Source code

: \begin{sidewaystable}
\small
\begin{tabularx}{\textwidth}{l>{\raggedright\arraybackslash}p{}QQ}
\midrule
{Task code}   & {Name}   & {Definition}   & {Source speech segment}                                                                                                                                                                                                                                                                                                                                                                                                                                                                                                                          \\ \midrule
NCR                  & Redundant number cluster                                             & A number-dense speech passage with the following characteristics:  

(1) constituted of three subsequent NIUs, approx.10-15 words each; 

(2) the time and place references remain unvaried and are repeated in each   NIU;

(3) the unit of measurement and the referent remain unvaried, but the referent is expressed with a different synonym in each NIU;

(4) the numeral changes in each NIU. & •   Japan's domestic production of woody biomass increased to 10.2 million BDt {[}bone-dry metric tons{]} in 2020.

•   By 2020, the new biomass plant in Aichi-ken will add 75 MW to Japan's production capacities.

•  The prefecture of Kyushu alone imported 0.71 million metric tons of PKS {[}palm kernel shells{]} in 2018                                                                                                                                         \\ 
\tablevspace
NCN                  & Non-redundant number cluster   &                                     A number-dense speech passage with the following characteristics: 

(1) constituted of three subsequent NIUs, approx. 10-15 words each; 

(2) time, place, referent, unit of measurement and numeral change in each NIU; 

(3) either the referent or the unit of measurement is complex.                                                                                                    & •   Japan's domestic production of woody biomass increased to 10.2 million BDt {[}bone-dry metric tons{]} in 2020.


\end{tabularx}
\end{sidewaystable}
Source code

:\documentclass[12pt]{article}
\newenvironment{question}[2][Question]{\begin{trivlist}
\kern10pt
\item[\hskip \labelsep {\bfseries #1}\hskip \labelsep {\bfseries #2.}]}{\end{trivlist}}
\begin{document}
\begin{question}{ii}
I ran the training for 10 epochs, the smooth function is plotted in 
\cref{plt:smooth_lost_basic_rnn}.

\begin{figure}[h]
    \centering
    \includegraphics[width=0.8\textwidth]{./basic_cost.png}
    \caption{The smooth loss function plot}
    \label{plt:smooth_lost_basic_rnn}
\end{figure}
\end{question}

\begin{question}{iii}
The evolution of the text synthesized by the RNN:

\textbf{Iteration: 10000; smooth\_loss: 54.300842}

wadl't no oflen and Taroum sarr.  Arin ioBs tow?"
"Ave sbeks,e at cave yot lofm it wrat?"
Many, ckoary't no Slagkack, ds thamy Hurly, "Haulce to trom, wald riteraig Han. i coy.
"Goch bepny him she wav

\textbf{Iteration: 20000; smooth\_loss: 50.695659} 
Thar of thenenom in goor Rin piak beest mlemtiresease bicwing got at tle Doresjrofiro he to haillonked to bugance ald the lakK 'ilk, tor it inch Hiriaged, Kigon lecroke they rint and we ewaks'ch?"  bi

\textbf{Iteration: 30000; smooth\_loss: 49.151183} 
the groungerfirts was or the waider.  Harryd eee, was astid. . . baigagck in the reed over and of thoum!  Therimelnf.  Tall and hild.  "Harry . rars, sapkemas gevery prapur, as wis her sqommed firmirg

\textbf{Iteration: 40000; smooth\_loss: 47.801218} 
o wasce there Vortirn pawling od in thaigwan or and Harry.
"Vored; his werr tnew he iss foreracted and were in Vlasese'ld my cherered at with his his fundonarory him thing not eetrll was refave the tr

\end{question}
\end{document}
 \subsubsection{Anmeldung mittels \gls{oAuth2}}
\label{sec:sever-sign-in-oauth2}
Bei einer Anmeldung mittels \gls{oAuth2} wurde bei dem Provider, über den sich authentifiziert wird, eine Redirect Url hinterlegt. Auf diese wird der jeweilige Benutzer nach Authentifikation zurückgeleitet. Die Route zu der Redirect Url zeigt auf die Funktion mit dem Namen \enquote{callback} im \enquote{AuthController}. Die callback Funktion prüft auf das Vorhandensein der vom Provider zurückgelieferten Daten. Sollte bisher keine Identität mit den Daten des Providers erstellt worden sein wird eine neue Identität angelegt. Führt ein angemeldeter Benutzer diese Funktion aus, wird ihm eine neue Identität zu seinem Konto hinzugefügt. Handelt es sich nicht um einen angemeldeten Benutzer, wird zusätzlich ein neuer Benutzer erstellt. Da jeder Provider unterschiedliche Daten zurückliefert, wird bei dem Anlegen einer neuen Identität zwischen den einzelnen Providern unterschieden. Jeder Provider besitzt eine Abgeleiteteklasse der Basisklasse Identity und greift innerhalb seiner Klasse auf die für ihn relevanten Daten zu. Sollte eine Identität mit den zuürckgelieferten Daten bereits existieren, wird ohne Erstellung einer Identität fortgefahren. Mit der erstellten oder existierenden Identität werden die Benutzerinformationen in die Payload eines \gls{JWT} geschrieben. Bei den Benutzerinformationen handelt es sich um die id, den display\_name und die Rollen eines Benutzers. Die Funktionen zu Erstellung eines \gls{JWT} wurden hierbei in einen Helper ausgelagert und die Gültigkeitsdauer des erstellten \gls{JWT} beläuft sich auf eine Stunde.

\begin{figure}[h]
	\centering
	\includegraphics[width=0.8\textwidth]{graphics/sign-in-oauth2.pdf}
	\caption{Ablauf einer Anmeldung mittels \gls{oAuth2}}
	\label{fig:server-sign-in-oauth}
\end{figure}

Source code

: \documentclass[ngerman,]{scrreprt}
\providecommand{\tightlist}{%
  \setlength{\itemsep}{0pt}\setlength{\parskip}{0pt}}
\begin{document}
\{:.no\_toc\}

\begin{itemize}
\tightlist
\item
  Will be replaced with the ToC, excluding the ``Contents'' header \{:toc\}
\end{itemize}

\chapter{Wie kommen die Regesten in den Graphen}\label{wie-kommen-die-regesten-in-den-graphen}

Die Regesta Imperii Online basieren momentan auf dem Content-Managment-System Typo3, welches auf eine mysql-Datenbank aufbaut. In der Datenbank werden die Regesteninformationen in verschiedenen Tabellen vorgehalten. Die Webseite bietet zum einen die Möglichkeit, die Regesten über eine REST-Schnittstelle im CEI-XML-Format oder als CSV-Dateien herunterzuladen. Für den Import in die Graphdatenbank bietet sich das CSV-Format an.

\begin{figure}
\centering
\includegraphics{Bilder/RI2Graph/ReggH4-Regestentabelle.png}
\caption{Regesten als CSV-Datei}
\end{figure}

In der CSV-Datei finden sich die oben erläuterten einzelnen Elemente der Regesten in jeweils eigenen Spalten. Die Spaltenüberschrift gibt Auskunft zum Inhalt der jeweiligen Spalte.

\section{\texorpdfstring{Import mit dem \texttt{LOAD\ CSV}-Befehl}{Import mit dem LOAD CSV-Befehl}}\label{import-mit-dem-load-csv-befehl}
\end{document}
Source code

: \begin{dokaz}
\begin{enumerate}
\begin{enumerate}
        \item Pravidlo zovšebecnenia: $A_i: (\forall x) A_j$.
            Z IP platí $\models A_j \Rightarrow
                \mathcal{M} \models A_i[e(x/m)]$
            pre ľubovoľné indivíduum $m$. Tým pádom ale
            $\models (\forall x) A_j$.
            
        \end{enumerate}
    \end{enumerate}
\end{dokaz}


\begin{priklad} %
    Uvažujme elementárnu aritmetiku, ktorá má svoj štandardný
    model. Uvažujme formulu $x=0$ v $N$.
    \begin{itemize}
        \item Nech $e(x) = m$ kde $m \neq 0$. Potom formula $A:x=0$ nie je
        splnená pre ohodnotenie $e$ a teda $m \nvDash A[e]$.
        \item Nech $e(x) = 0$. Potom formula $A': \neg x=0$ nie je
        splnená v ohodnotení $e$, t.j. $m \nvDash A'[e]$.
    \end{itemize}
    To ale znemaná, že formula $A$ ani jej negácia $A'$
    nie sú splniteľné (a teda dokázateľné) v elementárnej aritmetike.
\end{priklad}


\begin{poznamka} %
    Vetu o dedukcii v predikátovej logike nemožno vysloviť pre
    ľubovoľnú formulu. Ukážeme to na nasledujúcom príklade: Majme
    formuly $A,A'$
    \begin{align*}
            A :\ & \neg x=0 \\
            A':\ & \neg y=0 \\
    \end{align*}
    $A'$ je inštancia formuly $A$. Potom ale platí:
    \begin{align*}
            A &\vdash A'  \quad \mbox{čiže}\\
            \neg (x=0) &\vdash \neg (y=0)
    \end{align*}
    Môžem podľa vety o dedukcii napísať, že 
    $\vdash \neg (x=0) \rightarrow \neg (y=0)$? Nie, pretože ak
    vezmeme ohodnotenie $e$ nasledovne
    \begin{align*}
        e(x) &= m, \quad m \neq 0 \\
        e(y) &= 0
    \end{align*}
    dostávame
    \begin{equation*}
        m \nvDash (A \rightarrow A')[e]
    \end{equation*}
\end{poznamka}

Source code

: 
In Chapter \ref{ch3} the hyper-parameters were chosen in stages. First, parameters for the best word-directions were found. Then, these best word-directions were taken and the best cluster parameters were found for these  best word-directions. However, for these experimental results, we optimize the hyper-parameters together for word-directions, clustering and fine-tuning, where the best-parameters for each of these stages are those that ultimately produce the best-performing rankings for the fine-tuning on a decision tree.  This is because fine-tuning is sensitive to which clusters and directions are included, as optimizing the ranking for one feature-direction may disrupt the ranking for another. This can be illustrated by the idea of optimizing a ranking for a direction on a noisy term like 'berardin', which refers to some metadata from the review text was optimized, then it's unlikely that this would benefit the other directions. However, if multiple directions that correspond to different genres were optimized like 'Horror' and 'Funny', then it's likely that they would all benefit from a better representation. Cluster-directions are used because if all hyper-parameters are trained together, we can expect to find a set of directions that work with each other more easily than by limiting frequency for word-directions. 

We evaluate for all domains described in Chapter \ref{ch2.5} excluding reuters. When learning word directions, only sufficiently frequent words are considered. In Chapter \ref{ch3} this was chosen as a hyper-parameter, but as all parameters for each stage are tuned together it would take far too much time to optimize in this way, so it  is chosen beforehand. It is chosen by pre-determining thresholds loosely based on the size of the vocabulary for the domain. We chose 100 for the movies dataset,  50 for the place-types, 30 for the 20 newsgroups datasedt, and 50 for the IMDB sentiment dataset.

TASK ITEM:
Reproduce the records above exactly, from the first line to the line that holds "(2) time, place, referent, unit", inclusive, and omit everything after it.

EXPECTED OUTPUT:
Source code

: \begin{sidewaystable}
\small
\begin{tabularx}{\textwidth}{l>{\raggedright\arraybackslash}p{}QQ}
\midrule
{Task code}   & {Name}   & {Definition}   & {Source speech segment}                                                                                                                                                                                                                                                                                                                                                                                                                                                                                                                          \\ \midrule
NCR                  & Redundant number cluster                                             & A number-dense speech passage with the following characteristics:  

(1) constituted of three subsequent NIUs, approx.10-15 words each; 

(2) the time and place references remain unvaried and are repeated in each   NIU;

(3) the unit of measurement and the referent remain unvaried, but the referent is expressed with a different synonym in each NIU;

(4) the numeral changes in each NIU. & •   Japan's domestic production of woody biomass increased to 10.2 million BDt {[}bone-dry metric tons{]} in 2020.

•   By 2020, the new biomass plant in Aichi-ken will add 75 MW to Japan's production capacities.

•  The prefecture of Kyushu alone imported 0.71 million metric tons of PKS {[}palm kernel shells{]} in 2018                                                                                                                                         \\ 
\tablevspace
NCN                  & Non-redundant number cluster   &                                     A number-dense speech passage with the following characteristics: 

(1) constituted of three subsequent NIUs, approx. 10-15 words each; 

(2) time, place, referent, unit of measurement and numeral change in each NIU; 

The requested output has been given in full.